Authored by the chairman of the senate’s commerce, science and transportation committee, John Thune (R – South Dakota), the bill would free up more spectrum for mobile broadband purposes, for both licensed and unlicensed users, and streamline procedures for installing broadband infrastructure – towers and fiber – on federal property.

Originally, it included conceptual dig once requirements for federal highway projects, but that language was cut out during the senate committee’s review process, making it more friendly to big incumbent cable and telephone companies who don’t fancy competition.

SB 2555 has bipartisan support and is more or less in line with Obama administration policies, but until this month’s election there were too many issues gumming up the works in Washington, DC to allow it to move ahead. With many of the what ifs off the table, it might be able to finally move forward.

Efforts to get the Federal Communications Commission out of the business of regulating terms and rates for Internet service – a move that would blow a giant hole in the decision to regulate it on a common carrier basis – appear dead.
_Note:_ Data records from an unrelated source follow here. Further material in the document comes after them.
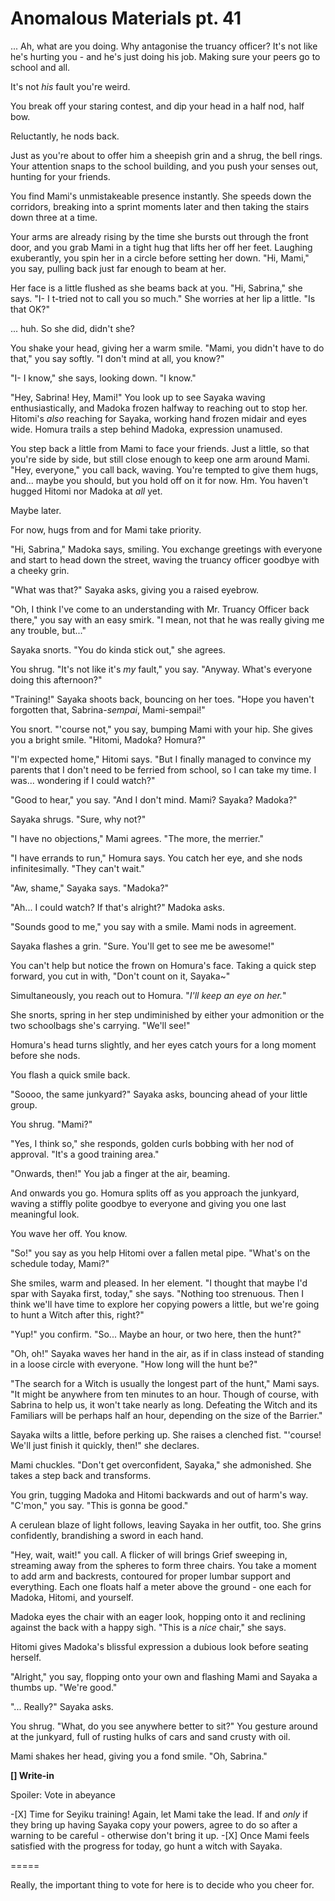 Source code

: # Anomalous Materials pt. 41

... Ah, what are you doing. Why antagonise the truancy officer? It's not like he's hurting you - and he's just doing his job. Making sure your peers go to school and all.

It's not *his* fault you're weird.

You break off your staring contest, and dip your head in a half nod, half bow.

Reluctantly, he nods back.

Just as you're about to offer him a sheepish grin and a shrug, the bell rings. Your attention snaps to the school building, and you push your senses out, hunting for your friends.

You find Mami's unmistakeable presence instantly. She speeds down the corridors, breaking into a sprint moments later and then taking the stairs down three at a time.

Your arms are already rising by the time she bursts out through the front door, and you grab Mami in a tight hug that lifts her off her feet. Laughing exuberantly, you spin her in a circle before setting her down. "Hi, Mami," you say, pulling back just far enough to beam at her.

Her face is a little flushed as she beams back at you. "Hi, Sabrina," she says. "I- I t-tried not to call you so much." She worries at her lip a little. "Is that OK?"

... huh. So she did, didn't she?

You shake your head, giving her a warm smile. "Mami, you didn't have to do that," you say softly. "I don't mind at all, you know?"

"I- I know," she says, looking down. "I know."

"Hey, Sabrina! Hey, Mami!" You look up to see Sayaka waving enthusiastically, and Madoka frozen halfway to reaching out to stop her. Hitomi's *also* reaching for Sayaka, working hand frozen midair and eyes wide. Homura trails a step behind Madoka, expression unamused.

You step back a little from Mami to face your friends. Just a little, so that you're side by side, but still close enough to keep one arm around Mami. "Hey, everyone," you call back, waving. You're tempted to give them hugs, and... maybe you should, but you hold off on it for now. Hm. You haven't hugged Hitomi nor Madoka at *all* yet.

Maybe later.

For now, hugs from and for Mami take priority.

"Hi, Sabrina," Madoka says, smiling. You exchange greetings with everyone and start to head down the street, waving the truancy officer goodbye with a cheeky grin.

"What was that?" Sayaka asks, giving you a raised eyebrow.

"Oh, I think I've come to an understanding with Mr. Truancy Officer back there," you say with an easy smirk. "I mean, not that he was really giving me any trouble, but..."

Sayaka snorts. "You do kinda stick out," she agrees.

You shrug. "It's not like it's *my* fault," you say. "Anyway. What's everyone doing this afternoon?"

"Training!" Sayaka shoots back, bouncing on her toes. "Hope you haven't forgotten that, Sabrina-*sempai*, Mami-sempai!"

You snort. "'course not," you say, bumping Mami with your hip. She gives you a bright smile. "Hitomi, Madoka? Homura?"

"I'm expected home," Hitomi says. "But I finally managed to convince my parents that I don't need to be ferried from school, so I can take my time. I was... wondering if I could watch?"

"Good to hear," you say. "And I don't mind. Mami? Sayaka? Madoka?"

Sayaka shrugs. "Sure, why not?"

"I have no objections," Mami agrees. "The more, the merrier."

"I have errands to run," Homura says. You catch her eye, and she nods infinitesimally. "They can't wait."

"Aw, shame," Sayaka says. "Madoka?"

"Ah... I could watch? If that's alright?" Madoka asks.

"Sounds good to me," you say with a smile. Mami nods in agreement.

Sayaka flashes a grin. "Sure. You'll get to see me be awesome!"

You can't help but notice the frown on Homura's face. Taking a quick step forward, you cut in with, "Don't count on it, Sayaka\~"

Simultaneously, you reach out to Homura. "*I'll keep an eye on her.*"

She snorts, spring in her step undiminished by either your admonition or the two schoolbags she's carrying. "We'll see!"

Homura's head turns slightly, and her eyes catch yours for a long moment before she nods.

You flash a quick smile back.

"Soooo, the same junkyard?" Sayaka asks, bouncing ahead of your little group.

You shrug. "Mami?"

"Yes, I think so," she responds, golden curls bobbing with her nod of approval. "It's a good training area."

"Onwards, then!" You jab a finger at the air, beaming.

And onwards you go. Homura splits off as you approach the junkyard, waving a stiffly polite goodbye to everyone and giving you one last meaningful look.

You wave her off. You know.

"So!" you say as you help Hitomi over a fallen metal pipe. "What's on the schedule today, Mami?"

She smiles, warm and pleased. In her element. "I thought that maybe I'd spar with Sayaka first, today," she says. "Nothing too strenuous. Then I think we'll have time to explore her copying powers a little, but we're going to hunt a Witch after this, right?"

"Yup!" you confirm. "So... Maybe an hour, or two here, then the hunt?"

"Oh, oh!" Sayaka waves her hand in the air, as if in class instead of standing in a loose circle with everyone. "How long will the hunt be?"

"The search for a Witch is usually the longest part of the hunt," Mami says. "It might be anywhere from ten minutes to an hour. Though of course, with Sabrina to help us, it won't take nearly as long. Defeating the Witch and its Familiars will be perhaps half an hour, depending on the size of the Barrier."

Sayaka wilts a little, before perking up. She raises a clenched fist. "'course! We'll just finish it quickly, then!" she declares.

Mami chuckles. "Don't get overconfident, Sayaka," she admonished. She takes a step back and transforms.

You grin, tugging Madoka and Hitomi backwards and out of harm's way. "C'mon," you say. "This is gonna be good."

A cerulean blaze of light follows, leaving Sayaka in her outfit, too. She grins confidently, brandishing a sword in each hand.

"Hey, wait, wait!" you call. A flicker of will brings Grief sweeping in, streaming away from the spheres to form three chairs. You take a moment to add arm and backrests, contoured for proper lumbar support and everything. Each one floats half a meter above the ground - one each for Madoka, Hitomi, and yourself.

Madoka eyes the chair with an eager look, hopping onto it and reclining against the back with a happy sigh. "This is a *nice* chair," she says.

Hitomi gives Madoka's blissful expression a dubious look before seating herself.

"Alright," you say, flopping onto your own and flashing Mami and Sayaka a thumbs up. "We're good."

"... Really?" Sayaka asks.

You shrug. "What, do you see anywhere better to sit?" You gesture around at the junkyard, full of rusting hulks of cars and sand crusty with oil.

Mami shakes her head, giving you a fond smile. "Oh, Sabrina."

**\[] Write-in**

Spoiler: Vote in abeyance

\-\[X] Time for Seyiku training! Again, let Mami take the lead. If and *only* if they bring up having Sayaka copy your powers, agree to do so after a warning to be careful - otherwise don't bring it up.
\-\[X] Once Mami feels satisfied with the progress for today, go hunt a witch with Sayaka.

\=====​

Really, the important thing to vote for here is to decide who you cheer for.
For now. House resolution 2666 will likely fade away in the senate, instead of being passed and almost certainly vetoed by president Obama. Similar language was tacked onto a major budget bill, which has since been pulled off the table. Republicans have decided to wait until the Trump administration takes office before tackling significant budget issues, and it’s a fair assumption they’ll want to do the same regarding broadband regulation, particularly since the FCC will also have a republican majority then.

President-elect Trump hasn’t given any indication of which way he leans on the nitty gritty of telecoms policy, such as found in SB 2555 and HR 2666. It’s very possible it’s not on his radar and he’ll be content to let congress call the shots. If that’s the case, the republican telecoms bills introduced this session may be the best clue we have for what’s coming next.